Assignment: The lines to extract run from the first line of the entries through the line that contains "either by setting"; reproduce exactly those lines and no others.

(Plain-text document sources)
********************

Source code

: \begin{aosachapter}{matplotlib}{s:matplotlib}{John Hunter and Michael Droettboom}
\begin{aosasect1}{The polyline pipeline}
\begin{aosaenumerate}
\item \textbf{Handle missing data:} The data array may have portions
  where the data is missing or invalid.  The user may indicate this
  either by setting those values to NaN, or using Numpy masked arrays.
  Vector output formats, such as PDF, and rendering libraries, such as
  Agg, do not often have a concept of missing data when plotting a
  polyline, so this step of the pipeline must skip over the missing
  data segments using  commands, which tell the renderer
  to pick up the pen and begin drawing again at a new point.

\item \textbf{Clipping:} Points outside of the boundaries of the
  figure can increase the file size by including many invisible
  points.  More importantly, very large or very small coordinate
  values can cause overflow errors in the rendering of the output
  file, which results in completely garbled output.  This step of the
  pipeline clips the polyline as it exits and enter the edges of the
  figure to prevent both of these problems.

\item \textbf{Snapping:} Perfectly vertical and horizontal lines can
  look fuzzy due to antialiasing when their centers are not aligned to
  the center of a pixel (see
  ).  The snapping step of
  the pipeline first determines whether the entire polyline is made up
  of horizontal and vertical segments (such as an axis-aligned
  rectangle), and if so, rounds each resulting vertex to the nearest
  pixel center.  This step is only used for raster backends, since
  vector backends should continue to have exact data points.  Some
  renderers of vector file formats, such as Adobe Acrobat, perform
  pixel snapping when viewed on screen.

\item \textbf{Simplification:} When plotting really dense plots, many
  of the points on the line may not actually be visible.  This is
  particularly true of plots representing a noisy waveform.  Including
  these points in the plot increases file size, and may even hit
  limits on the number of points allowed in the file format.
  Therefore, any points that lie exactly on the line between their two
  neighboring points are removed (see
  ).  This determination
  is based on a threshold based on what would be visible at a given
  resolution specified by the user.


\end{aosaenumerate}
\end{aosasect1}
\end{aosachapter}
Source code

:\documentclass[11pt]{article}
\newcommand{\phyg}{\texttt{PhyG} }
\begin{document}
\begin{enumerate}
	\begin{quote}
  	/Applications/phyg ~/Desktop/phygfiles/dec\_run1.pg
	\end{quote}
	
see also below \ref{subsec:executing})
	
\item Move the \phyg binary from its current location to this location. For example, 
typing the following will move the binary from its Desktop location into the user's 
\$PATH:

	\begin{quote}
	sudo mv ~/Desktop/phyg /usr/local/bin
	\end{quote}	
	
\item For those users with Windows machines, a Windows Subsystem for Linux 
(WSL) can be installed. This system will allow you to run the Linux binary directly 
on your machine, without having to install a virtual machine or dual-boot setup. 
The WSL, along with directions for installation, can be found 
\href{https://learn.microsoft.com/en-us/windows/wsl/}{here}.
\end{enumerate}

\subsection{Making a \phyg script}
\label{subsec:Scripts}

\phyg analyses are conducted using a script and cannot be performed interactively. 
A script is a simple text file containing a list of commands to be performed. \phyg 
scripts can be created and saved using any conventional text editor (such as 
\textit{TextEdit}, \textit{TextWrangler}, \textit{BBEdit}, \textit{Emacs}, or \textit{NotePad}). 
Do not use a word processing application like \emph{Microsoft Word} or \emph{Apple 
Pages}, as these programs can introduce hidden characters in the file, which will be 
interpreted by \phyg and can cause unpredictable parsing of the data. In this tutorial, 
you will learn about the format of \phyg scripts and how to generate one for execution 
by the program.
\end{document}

********************

Output:
Source code

: \begin{aosachapter}{matplotlib}{s:matplotlib}{John Hunter and Michael Droettboom}
\begin{aosasect1}{The polyline pipeline}
\begin{aosaenumerate}
\item \textbf{Handle missing data:} The data array may have portions
  where the data is missing or invalid.  The user may indicate this
  either by setting those values to NaN, or using Numpy masked arrays.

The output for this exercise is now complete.